WORK ORDER:
For each line below that contains the string "instructies", copy that line.

(Extracted data entries)
+++

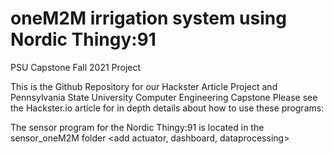 # oneM2M irrigation system using Nordic Thingy:91
PSU Capstone Fall 2021 Project

This is the Github Repository for our Hackster Article Project and Pennsylvania State University Computer Engineering Capstone
Please see the Hackster.io article for in depth details about how to use these programs: <add link>
  
  The sensor program for the Nordic Thingy:91 is located in the sensor_oneM2M folder
  <add actuator, dashboard, dataprocessing>
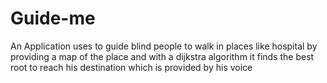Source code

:# Guide-me
An Application uses to guide blind people to walk in places like hospital by providing a map of the place and with a dijkstra algorithm it finds the best root to reach his destination which is provided by his voice 
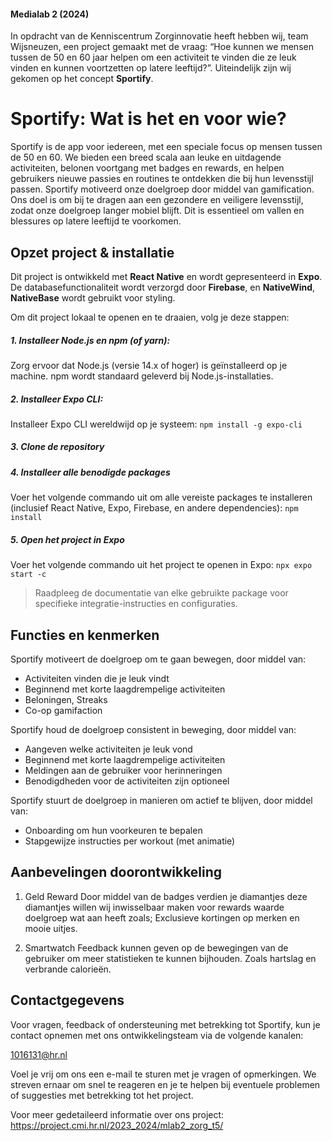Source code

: #### Medialab 2 (2024)

In opdracht van de Kenniscentrum Zorginnovatie heeft hebben wij, team Wijsneuzen, een project gemaakt met de vraag: “Hoe kunnen we mensen tussen de 50 en 60 jaar helpen om een activiteit te vinden die ze leuk vinden en kunnen voortzetten op latere leeftijd?”. Uiteindelijk zijn wij gekomen op het concept __Sportify__.

# Sportify: Wat is het en voor wie?

Sportify is de app voor iedereen, met een speciale focus op mensen tussen de 50 en 60. We bieden een breed scala aan leuke en uitdagende activiteiten, belonen voortgang met badges en rewards, en helpen gebruikers nieuwe passies en routines te ontdekken die bij hun levensstijl passen. Sportify motiveerd onze doelgroep door middel van gamification. Ons doel is om bij te dragen aan een gezondere en veiligere levensstijl, zodat onze doelgroep langer mobiel blijft. Dit is essentieel om vallen en blessures op latere leeftijd te voorkomen.

## Opzet project & installatie
Dit project is ontwikkeld met __React Native__ en wordt gepresenteerd in __Expo__. De databasefunctionaliteit wordt verzorgd door __Firebase__, en __NativeWind__, __NativeBase__ wordt gebruikt voor styling.

Om dit project lokaal te openen en te draaien, volg je deze stappen:

##### 1. Installeer Node.js en npm (of yarn):
Zorg ervoor dat Node.js (versie 14.x of hoger) is geïnstalleerd op je machine. npm wordt standaard geleverd bij Node.js-installaties.

##### 2. Installeer Expo CLI:
Installeer Expo CLI wereldwijd op je systeem:
`npm install -g expo-cli`

##### 3. Clone de repository

##### 4. Installeer alle benodigde packages
Voer het volgende commando uit om alle vereiste packages te installeren (inclusief React Native, Expo, Firebase, en andere dependencies):
`npm install`

##### 5. Open het project in Expo
Voer het volgende commando uit het project te openen in Expo:
`npx expo start -c`

> Raadpleeg de documentatie van elke gebruikte package voor specifieke integratie-instructies en configuraties.

## Functies en kenmerken
Sportify motiveert de doelgroep om te gaan bewegen, door middel van:
- Activiteiten vinden die je leuk vindt
- Beginnend met korte laagdrempelige activiteiten
- Beloningen, Streaks 
- Co-op gamifaction

Sportify houd de doelgroep consistent in beweging, door middel van:
- Aangeven welke activiteiten je leuk vond
- Beginnend met korte laagdrempelige activiteiten
- Meldingen aan de gebruiker voor herinneringen 
- Benodigdheden voor de activiteiten zijn optioneel

Sportify stuurt de doelgroep in manieren om actief te blijven, door middel van:
- Onboarding om hun voorkeuren te bepalen
- Stapgewijze instructies per workout (met animatie)

## Aanbevelingen doorontwikkeling
1. Geld Reward
Door middel van de badges verdien je diamantjes deze diamantjes willen wij inwisselbaar maken voor rewards waarde doelgroep wat aan heeft zoals; Exclusieve kortingen op merken en mooie uitjes.

2. Smartwatch
Feedback kunnen geven op de bewegingen van de gebruiker om meer statistieken te kunnen bijhouden. Zoals hartslag en verbrande calorieën.

## Contactgegevens
Voor vragen, feedback of ondersteuning met betrekking tot Sportify, kun je contact opnemen met ons ontwikkelingsteam via de volgende kanalen:

[1016131@hr.nl](mailto:1016131@hr.nl)

Voel je vrij om ons een e-mail te sturen met je vragen of opmerkingen. We streven ernaar om snel te reageren en je te helpen bij eventuele problemen of suggesties met betrekking tot het project.

Voor meer gedetaileerd informatie over ons project: https://project.cmi.hr.nl/2023_2024/mlab2_zorg_t5/
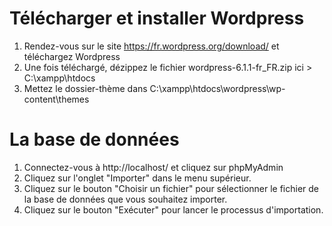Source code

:# Télécharger et installer Wordpress

1. Rendez-vous sur le site https://fr.wordpress.org/download/ et téléchargez Wordpress
1. Une fois téléchargé, dézippez le fichier wordpress-6.1.1-fr_FR.zip ici > C:\xampp\htdocs
1. Mettez le dossier-thème dans C:\xampp\htdocs\wordpress\wp-content\themes

# La base de données

1. Connectez-vous à http://localhost/ et cliquez sur phpMyAdmin
1. Cliquez sur l'onglet "Importer" dans le menu supérieur.
1. Cliquez sur le bouton "Choisir un fichier" pour sélectionner le fichier de la base de données que vous souhaitez importer.
1. Cliquez sur le bouton "Exécuter" pour lancer le processus d'importation.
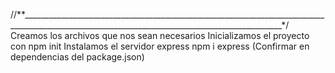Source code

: //**_______________________________________________________________________________________________________________________________________________*/
Creamos los archivos que nos sean necesarios
Inicializamos el proyecto con npm init
Instalamos el servidor express npm i express (Confirmar en dependencias del package.json)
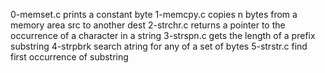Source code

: 0-memset.c prints a constant byte
1-memcpy.c copies n bytes from a memory area src to another dest
2-strchr.c returns a pointer to the occurrence of a character in a string
3-strspn.c gets the length of a prefix substring
4-strpbrk search atring for any of a set of bytes
5-strstr.c find first occurrence of substring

+++

ANSWER TO THE EXERCISE:
> Raadpleeg de documentatie van elke gebruikte package voor specifieke integratie-instructies en configuraties.
- Stapgewijze instructies per workout (met animatie)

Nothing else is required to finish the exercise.